--- TASK DIRECTIONS ---
Go through the data below and copy each line that includes "Vincenti".

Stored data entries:
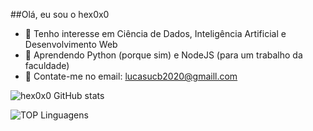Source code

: ##Olá, eu sou o hex0x0
- 👀 Tenho interesse em Ciência de Dados, Inteligência Artificial e Desenvolvimento Web
- 🌱 Aprendendo Python (porque sim) e NodeJS (para um trabalho da faculdade)
- 💞️ Contate-me no email: lucasucb2020@gmaill.com

![hex0x0 GitHub stats](https://github-readme-stats.vercel.app/api?username=hex0x0&show_icons=true&theme=radical)

![TOP Linguagens](https://github-readme-stats.vercel.app/api/top-langs/?username=hex0x0&layout=compact&theme=dracula)
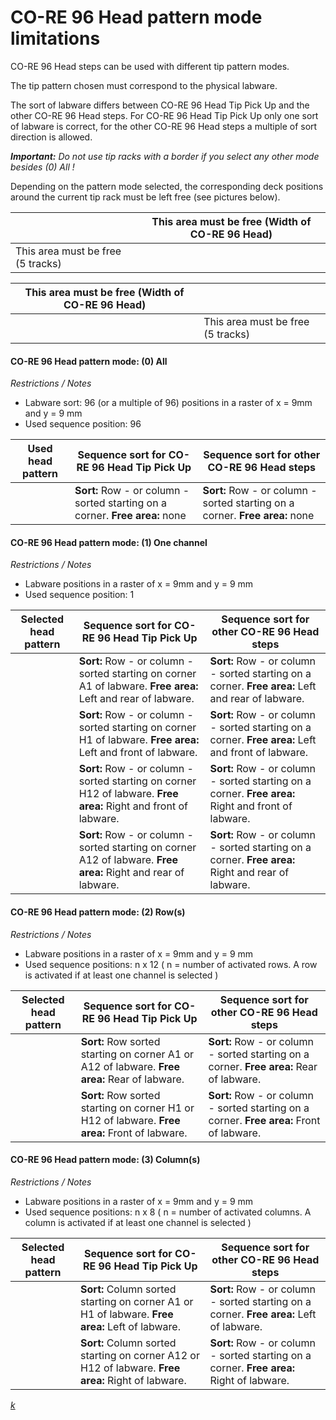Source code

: # CO-RE 96 Head pattern mode limitations

CO-RE 96 Head steps can be used with different tip pattern modes.

&#x20;

The tip pattern chosen must correspond to the physical labware.

&#x20;

The sort of labware differs between CO-RE 96 Head Tip Pick Up and the other CO-RE 96 Head steps. For CO-RE 96 Head Tip Pick Up only one sort of labware is correct, for the other CO-RE 96 Head steps a multiple of sort direction is allowed.

&#x20;

_**Important:** Do not use tip racks with a border if you select any other mode besides (0) All !_

&#x20;

Depending on the pattern mode selected, the corresponding deck positions around the current tip rack must be left free (see pictures below).

&#x20;

|                                   | This area must be free (Width of CO-RE 96 Head) |
| --------------------------------- | ----------------------------------------------- |
| This area must be free (5 tracks) |                                                 |

&#x20;

&#x20;

| This area must be free (Width of CO-RE 96 Head) |                                   |
| ----------------------------------------------- | --------------------------------- |
|                                                 | This area must be free (5 tracks) |

&#x20;

&#x20;

#### CO-RE 96 Head pattern mode: (0) All

&#x20;

_Restrictions / Notes_

* Labware sort: 96 (or a multiple of 96) positions in a raster of x = 9mm and y = 9 mm
* Used sequence position: 96

&#x20;

| Used head pattern | Sequence sort for **CO-RE 96 Head Tip Pick Up**                                      | Sequence sort for other **CO-RE 96 Head steps**                                      |
| ----------------- | ------------------------------------------------------------------------------------ | ------------------------------------------------------------------------------------ |
|                   |   **Sort:** Row - or column - sorted starting on a corner.       **Free area:** none |   **Sort:** Row - or column - sorted starting on a corner.       **Free area:** none |

&#x20;

&#x20;

#### CO-RE 96 Head pattern mode: (1) One channel

&#x20;

_Restrictions / Notes_

* Labware positions in a raster of x = 9mm and y = 9 mm
* Used sequence position: 1

&#x20;

| Selected head pattern | Sequence sort for **CO-RE 96 Head Tip Pick Up**                                                                          | Sequence sort for other **CO-RE 96 Head steps**                                                             |
| --------------------- | ------------------------------------------------------------------------------------------------------------------------ | ----------------------------------------------------------------------------------------------------------- |
|                       |   **Sort:** Row - or column - sorted starting on corner A1 of labware.       **Free area:** Left and rear of labware.    |   **Sort:** Row - or column - sorted starting on a corner.       **Free area:** Left and rear of labware.   |
|                       |   **Sort:** Row - or column - sorted starting on corner H1 of labware.       **Free area:** Left and front of labware.   |   **Sort:** Row - or column - sorted starting on a corner.       **Free area:** Left and front of labware.  |
|                       |   **Sort:** Row - or column - sorted starting on corner H12 of labware.       **Free area:** Right and front of labware. |   **Sort:** Row - or column - sorted starting on a corner.       **Free area:** Right and front of labware. |
|                       |   **Sort:** Row - or column - sorted starting on corner A12 of labware.       **Free area:** Right and rear of labware.  |   **Sort:** Row - or column - sorted starting on a corner.       **Free area:** Right and rear of labware.  |

&#x20;

&#x20;

#### CO-RE 96 Head pattern mode: (2) Row(s)

&#x20;

_Restrictions / Notes_

* Labware positions in a raster of x = 9mm and y = 9 mm
* Used sequence positions: n x 12 ( n = number of activated rows. A row is activated if at least one channel is selected )

&#x20;

| Selected head pattern | Sequence sort for **CO-RE 96 Head Tip Pick Up**                                                        | Sequence sort for other **CO-RE 96 Head steps**                                                   |
| --------------------- | ------------------------------------------------------------------------------------------------------ | ------------------------------------------------------------------------------------------------- |
|                       |   **Sort:** Row sorted starting on corner A1 or A12 of labware.       **Free area:** Rear of labware.  |   **Sort:** Row - or column - sorted starting on a corner.       **Free area:** Rear of labware.  |
|                       |   **Sort:** Row sorted starting on corner H1 or H12 of labware.       **Free area:** Front of labware. |   **Sort:** Row - or column - sorted starting on a corner.       **Free area:** Front of labware. |

&#x20;

&#x20;

#### CO-RE 96 Head pattern mode: (3) Column(s)

&#x20;

_Restrictions / Notes_

* Labware positions in a raster of x = 9mm and y = 9 mm
* Used sequence positions: n x 8 ( n = number of activated columns. A column is activated if at least one channel is selected )

&#x20;

| Selected head pattern | Sequence sort for **CO-RE 96 Head Tip Pick Up**                                                            | Sequence sort for other **CO-RE 96 Head steps**                                                   |
| --------------------- | ---------------------------------------------------------------------------------------------------------- | ------------------------------------------------------------------------------------------------- |
|                       |   **Sort:** Column sorted starting on corner A1 or H1 of labware.       **Free area:** Left of labware.    |   **Sort:** Row - or column - sorted starting on a corner.       **Free area:** Left of labware.  |
|                       |   **Sort:** Column sorted starting on corner A12 or H12 of labware.       **Free area:** Right of labware. |   **Sort:** Row - or column - sorted starting on a corner.       **Free area:** Right of labware. |

&#x20;

&#x20;

[_k_](https://www.helpndoc.com/step-by-step-guides/how-to-convert-a-word-docx-file-to-an-epub-or-kindle-ebook/)
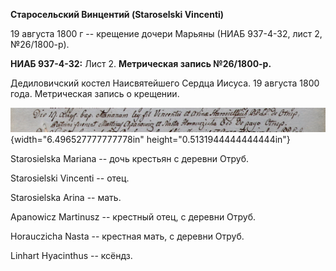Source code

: **Старосельский Винцентий (Staroselski Vincenti)**

19 августа 1800 г -- крещение дочери Марьяны (НИАБ 937-4-32, лист 2,
№26/1800-р).

**НИАБ 937-4-32:** Лист 2. **Метрическая запись №26/1800-р.**

Дедиловичский костел Наисвятейшего Сердца Иисуса. 19 августа 1800 года.
Метрическая запись о крещении.

![](./media/4c5e59216e2f0a58e624b8588235fbbf6c64dd3f.png){width="6.496527777777778in"
height="0.5131944444444444in"}

Starosielska Mariana -- дочь крестьян с деревни Отруб.

Starosielski Vincenti -- отец.

Starosielska Arina -- мать.

Apanowicz Martinusz -- крестный отец, с деревни Отруб.

Horauczicha Nasta -- крестная мать, с деревни Отруб.

Linhart Hyacinthus -- ксёндз.
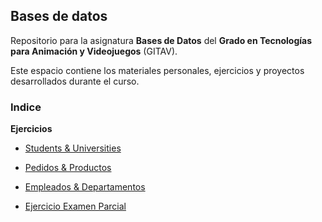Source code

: ## Bases de datos

Repositorio para la asignatura **Bases de Datos** del **Grado en Tecnologías para Animación y Videojuegos** (GITAV).

Este espacio contiene los materiales personales, ejercicios y proyectos desarrollados durante el curso.

### Indice

**Ejercicios**

- [Students & Universities](/ejercicios/ej1/)

- [Pedidos & Productos](/ejercicios/ej2/)

- [Empleados & Departamentos](/ejercicios/ej3/)

- [Ejercicio Examen Parcial](/ejercicios/parcial/)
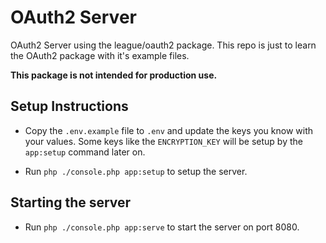 # OAuth2 Server
OAuth2 Server using the league/oauth2 package. This repo is just to learn the OAuth2 package with it's example files. 

**This package is not intended for production use.**

## Setup Instructions

- Copy the `.env.example` file to `.env` and update the keys you know with your values. 
Some keys like the `ENCRYPTION_KEY` will be setup by the `app:setup` command later on.

- Run `php ./console.php app:setup` to setup the server.

## Starting the server

- Run `php ./console.php app:serve` to start the server on port 8080.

--- WORKED SOLUTION ---
: **Старосельский Винцентий (Staroselski Vincenti)**
Starosielski Vincenti -- отец.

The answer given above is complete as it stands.